Ingmar Bergman and the Evolution of the Swedish New Wave
And it would be impossible not to speak of Sweden and find yourself somewhere in Ingmar Bergman’s extensive filmography. One of my personal favorites is The Seventh Seal, an existential quest to find the spiritual in the everyday, using strong allegory and Biblical imagery to bring its story to life in a powerful way.
As one description I saw described Bergman’s films, they “illustrate the internal struggles of individuals, particularly through such themes as isolation, religious doubt, and insanity while using the landscapes of his country combined with creative composition and editing styles to reflect his ideas.” This is a great article on his aesthetic: https://theculturetrip.com/europe/sweden/articles/bergman-and-the-swedish-aesthetic/_
But what might be worth pointing out even more so, given one could dwell on his filmography for a good length of time and still not exhaust the commentary and perspective available, is just how long Bergman stood as the face of Swedish film, essentially emerging in the post war period, a time of relative stability, opportunity and global reach for neutral Sweden left relatively untouched and unscathed, and defining its trajectory both locally and even more so internationally. Which is great for Swedish film. With his rise after the war, Sweden was able to stay creative and influential as an industry while others were not. However, this also created challenges for Swedish society as the years moved forward, given the long shadow that he cast, particularly in a society that was still largely patriarchal.
So perhaps the most interesting faze to consider in Swedish cinema is its New Wave, a period of filmmaking that would emerge in the wake of Bergman’s peak and into his retirement as we lead into the new millenium.
All a New Wave suggests is a period of time in which we see a burst of fresh creativity and prosperity, new styles of film emerge, and a reinvigorated spirit and potential for filmmakers, much like the one we see in the post war period with Bergman. Leading up to this period would see a host of young filmmakers gradually stepping into the industry, breathing into it certain liberties and social expressions that could push its boundaries and allow it to recreate itself with time. It certainly helped that emerging with this fairly modern new wave in the new millenium were some economic struggles that added to the Swedish story, giving these filmmakers something to comment on on a domestic level. This reinvigorated these films with social interest, new genres and focuses, and more importantly began addressing the lack of female auteurs (Pernille Fischer Christensen’s Becoming Astrid being one of my most recent favorites).
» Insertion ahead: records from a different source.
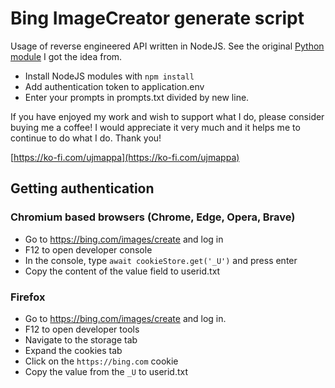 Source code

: # Bing ImageCreator generate script
Usage of reverse engineered API written in NodeJS. See the original [Python module](https://github.com/acheong08/BingImageCreator) I got the idea from.

- Install NodeJS modules with `npm install`
- Add authentication token to application.env
- Enter your prompts in prompts.txt divided by new line. 

If you have enjoyed my work and wish to support what I do, please consider buying me a coffee! I would appreciate it very much and it helps me to continue to do what I do. Thank you! 

[https://ko-fi.com/ujmappa](https://ko-fi.com/ujmappa)


## Getting authentication
### Chromium based browsers (Chrome, Edge, Opera, Brave)
- Go to https://bing.com/images/create and log in
- F12 to open developer console
- In the console, type `await cookieStore.get('_U')` and press enter
- Copy the content of the value field to userid.txt

### Firefox
- Go to https://bing.com/images/create and log in.
- F12 to open developer tools
- Navigate to the storage tab
- Expand the cookies tab
- Click on the `https://bing.com` cookie
- Copy the value from the `_U` to userid.txt
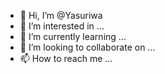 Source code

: - 👋 Hi, I’m @Yasuriwa
- 👀 I’m interested in ...
- 🌱 I’m currently learning ...
- 💞️ I’m looking to collaborate on ...
- 📫 How to reach me ...

<!---
Yasuriwa/Yasuriwa is a ✨ special ✨ repository because its `README.md` (this file) appears on your GitHub profile.
You can click the Preview link to take a look at your changes.
--->
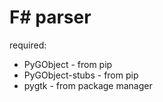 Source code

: # F# parser

required:
- PyGObject - from pip
- PyGObject-stubs - from pip
- pygtk - from package manager
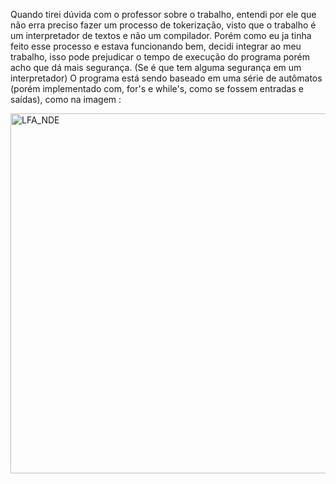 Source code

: Quando tirei dúvida com o professor sobre o trabalho, entendi por ele que não erra preciso fazer um processo 
de tokerização, visto que o trabalho é um interpretador de textos e não um compilador.
Porém como eu ja tinha feito esse processo e estava funcionando bem, decidi integrar ao meu trabalho, isso pode prejudicar o 
tempo de execução do programa porém acho que dá mais segurança. (Se é que tem alguma segurança em um interpretador)
O programa está sendo baseado em uma série de autômatos (porém implementado com, for's e while's, como se fossem entradas e saídas), como na imagem :

<img width="576" alt="LFA_NDE" src="https://github.com/user-attachments/assets/540985f4-3a38-4374-8599-a145b9b0725d">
What’s interesting too about this most recent New Wave is that one could see it from the larger perspective of Scandinavian films and Nordic Cinema, something it shares in common with the Scandinavian Nations that surround it. There is a shared story here, one that perhaps gets richer once boundaries have been broken and socialist states and cultures that did get wrecked by the war, civil issues and economic problems can speak to one another more liberally and effectively. Heck, even my home Country of Canada has a real interest in these modern narratives, as they can help shed light on how to navigate certain socio-political ideas on a human level, particularly as we look at our Swedish immigrant roots. It’s in ways like this where film can play a powerful role in helping foster dialogue among cultures, and it is what continues to make Sweden a fascinating Country and narrative to discover and explore on a cinematic level.